Configuration	Effect
Edge collapse only	Retains coarse shape, high-frequency details are lost
Collapse + vertex alignment	RMSE improves, vertices are localized at features
Collapse + edge alignment	MAE improves, edges are aligned along ridges/valleys
Full algorithm	Both RMSE and MAE are optimal

Key Findings¶

Sub-millimeter accuracy at 90%+ compression: Even with over 95% compression (where vertex count is only 5% of the pixel count), fine surface details remain clearly visible.
Anisotropic outperforms isotropic: At the same vertex count, the proposed method consistently outperforms isotropic methods in both RMSE and MAE, visually preserving more details (e.g., the bear's nose, the Buddha's face).
"Less is more": Isotropic methods accumulate more vertices at ridges but yield lower accuracy due to the lack of edge alignment.
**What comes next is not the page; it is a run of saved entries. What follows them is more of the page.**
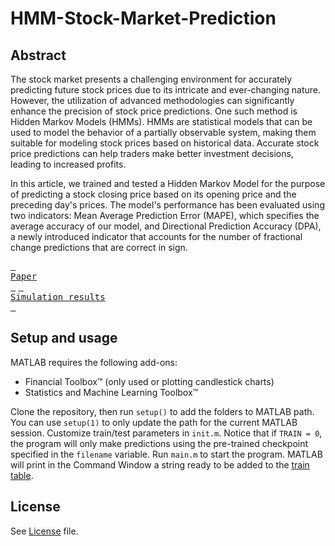 # HMM-Stock-Market-Prediction
## Abstract
The stock market presents a challenging environment for accurately predicting future stock prices due to its intricate and ever-changing nature. However, the utilization of advanced methodologies can significantly enhance the precision of stock price predictions. One such method is Hidden Markov Models (HMMs). HMMs are statistical models that can be used to model the behavior of a partially observable system, making them suitable for modeling stock prices based on historical data. Accurate stock price predictions can help traders make better investment decisions, leading to increased profits.

In this article, we trained and tested a Hidden Markov Model for the purpose of predicting a stock closing price based on its opening price and the preceding day's prices. The model's performance has been evaluated using two indicators:  Mean Average Prediction Error (MAPE), which specifies the average accuracy of our model, and Directional Prediction Accuracy (DPA),  a newly introduced indicator that accounts for the number of fractional change predictions that are correct in sign.

[<kbd> <br> Paper <br> </kbd>][pdf] [<kbd> <br> Simulation results <br> </kbd>][simres]


[pdf]: ./docs/HMM-Stock-Market-Prediction.pdf
[simres]: ./trains.md

## Setup and usage
MATLAB requires the following add-ons:
- Financial Toolbox&trade; (only used or plotting candlestick charts)
- Statistics and Machine Learning Toolbox&trade;

Clone the repository, then run `setup()` to add the folders to MATLAB path. You can use `setup(1)` to only update the path for the current MATLAB session.
Customize train/test parameters in `init.m`. Notice that if `TRAIN = 0`, the program will only make predictions using the pre-trained checkpoint specified in the `filename` variable. 
Run `main.m` to start the program.
MATLAB will print in the Command Window a string ready to be added to the [train table](./trains.md).

## License
See [License](./LICENSE.md) file.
The proposed method achieves higher accuracy with fewer vertices but a superior layout.
Handles up to 16MP normal maps: Within the same timeframe, while pixel-based methods can only process 4MP, the proposed method can triangulate, decimate, and integrate 16MP maps.

Highlights & Insights¶

The theoretical contribution of deriving the classic QEM from 3D geometry to screen-space normal maps is clean and elegant.
Discovers the intrinsic connection between QEM and generalized Delaunay triangulation under a unified norm \(\|\cdot\|_M\), unifying geometry preservation and edge alignment into a single framework.
Simple algorithmic design with only three local operations (collapse, flip, relocation).
Counterintuitive insight: Using fewer but more precisely positioned vertices at features outperforms having dense but isotropic vertices.

Limitations & Future Work¶

The weak perspective projection assumption (assuming a constant camera-object distance) may introduce errors in scenes with large depth variations.
The quality of the normal map directly determines the decimation quality; robustness to noisy normals is not fully addressed.
The C++ implementation is reasonably efficient but does not leverage GPU parallelism.
Only targeted at normal integration scenarios and not yet extended to other mesh decimation applications.
Low-resolution datasets [DiLiGenT-MV, LUCES] or the lack of ground-truth geometry [PS, RGBN] limit the comprehensiveness of the evaluation.

Garland & Heckbert's QEM is a classic method for mesh decimation; this work is the first to derive it in screen space without 3D geometry.
Anisotropic extensions of CVT/ODT typically require lifting vertices and normals to a 6D space; the proposed method operates more directly in 2D screen space.
Insight: Normals, as a rich geometric prior, can drive the "preprocessing" of more traditional geometry processing algorithms.

Rating¶

⭐⭐⭐⭐ — Elegant theoretical derivation, significant experimental results, but the application scenario is relatively niche.